INPUT RECORDS Block Start

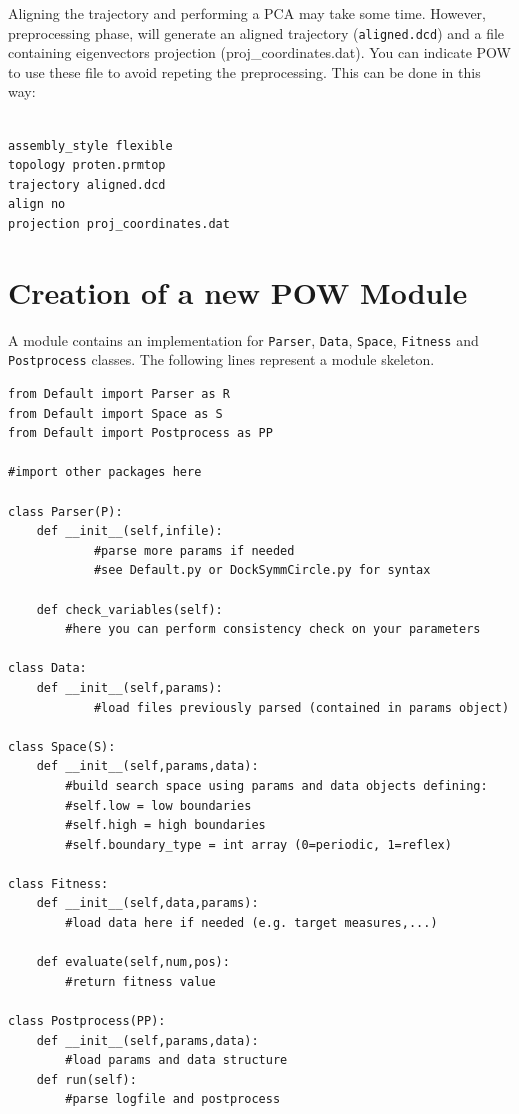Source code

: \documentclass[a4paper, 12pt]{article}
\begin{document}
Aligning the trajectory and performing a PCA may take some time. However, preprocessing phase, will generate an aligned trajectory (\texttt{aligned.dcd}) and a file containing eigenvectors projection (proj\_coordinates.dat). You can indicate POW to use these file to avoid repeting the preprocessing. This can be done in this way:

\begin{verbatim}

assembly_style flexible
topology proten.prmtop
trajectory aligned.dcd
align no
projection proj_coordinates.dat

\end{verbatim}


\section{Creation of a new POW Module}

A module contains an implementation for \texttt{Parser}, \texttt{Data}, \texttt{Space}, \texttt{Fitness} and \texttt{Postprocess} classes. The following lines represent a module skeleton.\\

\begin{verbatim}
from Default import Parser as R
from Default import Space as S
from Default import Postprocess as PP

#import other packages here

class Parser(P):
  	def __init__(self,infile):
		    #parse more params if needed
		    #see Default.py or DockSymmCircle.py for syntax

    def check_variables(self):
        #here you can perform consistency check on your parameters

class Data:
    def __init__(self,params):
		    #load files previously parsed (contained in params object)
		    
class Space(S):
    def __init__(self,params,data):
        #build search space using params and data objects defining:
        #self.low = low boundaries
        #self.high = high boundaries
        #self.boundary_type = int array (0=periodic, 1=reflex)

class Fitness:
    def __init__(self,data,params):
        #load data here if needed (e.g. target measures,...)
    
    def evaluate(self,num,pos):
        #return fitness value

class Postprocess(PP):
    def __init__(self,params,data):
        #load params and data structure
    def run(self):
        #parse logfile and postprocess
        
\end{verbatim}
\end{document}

INPUT RECORDS Block End
INPUT RECORDS Block Start

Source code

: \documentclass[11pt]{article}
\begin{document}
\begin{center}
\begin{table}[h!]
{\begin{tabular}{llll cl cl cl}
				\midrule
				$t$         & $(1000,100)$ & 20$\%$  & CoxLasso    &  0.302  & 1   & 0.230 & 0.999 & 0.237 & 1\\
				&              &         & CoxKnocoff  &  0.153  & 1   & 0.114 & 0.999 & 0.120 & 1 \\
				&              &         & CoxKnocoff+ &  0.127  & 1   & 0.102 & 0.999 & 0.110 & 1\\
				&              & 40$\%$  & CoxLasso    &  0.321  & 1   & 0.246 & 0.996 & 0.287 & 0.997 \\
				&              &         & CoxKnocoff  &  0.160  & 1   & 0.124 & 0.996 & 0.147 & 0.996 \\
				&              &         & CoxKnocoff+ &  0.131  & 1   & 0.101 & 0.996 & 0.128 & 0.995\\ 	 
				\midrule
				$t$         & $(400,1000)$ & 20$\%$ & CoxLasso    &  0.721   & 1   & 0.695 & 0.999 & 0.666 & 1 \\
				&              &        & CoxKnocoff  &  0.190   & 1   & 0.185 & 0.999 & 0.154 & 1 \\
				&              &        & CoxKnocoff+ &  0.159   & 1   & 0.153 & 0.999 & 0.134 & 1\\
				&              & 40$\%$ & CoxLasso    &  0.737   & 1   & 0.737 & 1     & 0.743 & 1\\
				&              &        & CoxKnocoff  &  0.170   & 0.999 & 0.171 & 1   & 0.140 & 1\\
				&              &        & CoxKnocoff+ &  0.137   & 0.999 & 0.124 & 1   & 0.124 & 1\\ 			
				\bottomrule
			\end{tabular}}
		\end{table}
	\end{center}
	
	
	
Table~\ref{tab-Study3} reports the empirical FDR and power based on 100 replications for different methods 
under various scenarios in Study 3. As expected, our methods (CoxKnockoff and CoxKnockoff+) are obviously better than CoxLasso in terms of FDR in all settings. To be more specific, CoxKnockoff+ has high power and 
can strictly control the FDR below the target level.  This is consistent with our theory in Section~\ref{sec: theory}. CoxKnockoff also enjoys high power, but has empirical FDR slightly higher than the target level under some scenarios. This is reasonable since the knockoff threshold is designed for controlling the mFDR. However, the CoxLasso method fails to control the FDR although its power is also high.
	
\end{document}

INPUT RECORDS Block End

§ DIRECTIONS
Above are the records. Print exactly, and only, the lines from the line with "topology proten.prmtop" to the line with "from Default import Parser as R", both inclusive.

§ TASK RESULT
topology proten.prmtop
trajectory aligned.dcd
align no
projection proj_coordinates.dat

\end{verbatim}


\section{Creation of a new POW Module}

A module contains an implementation for \texttt{Parser}, \texttt{Data}, \texttt{Space}, \texttt{Fitness} and \texttt{Postprocess} classes. The following lines represent a module skeleton.\\

\begin{verbatim}
from Default import Parser as R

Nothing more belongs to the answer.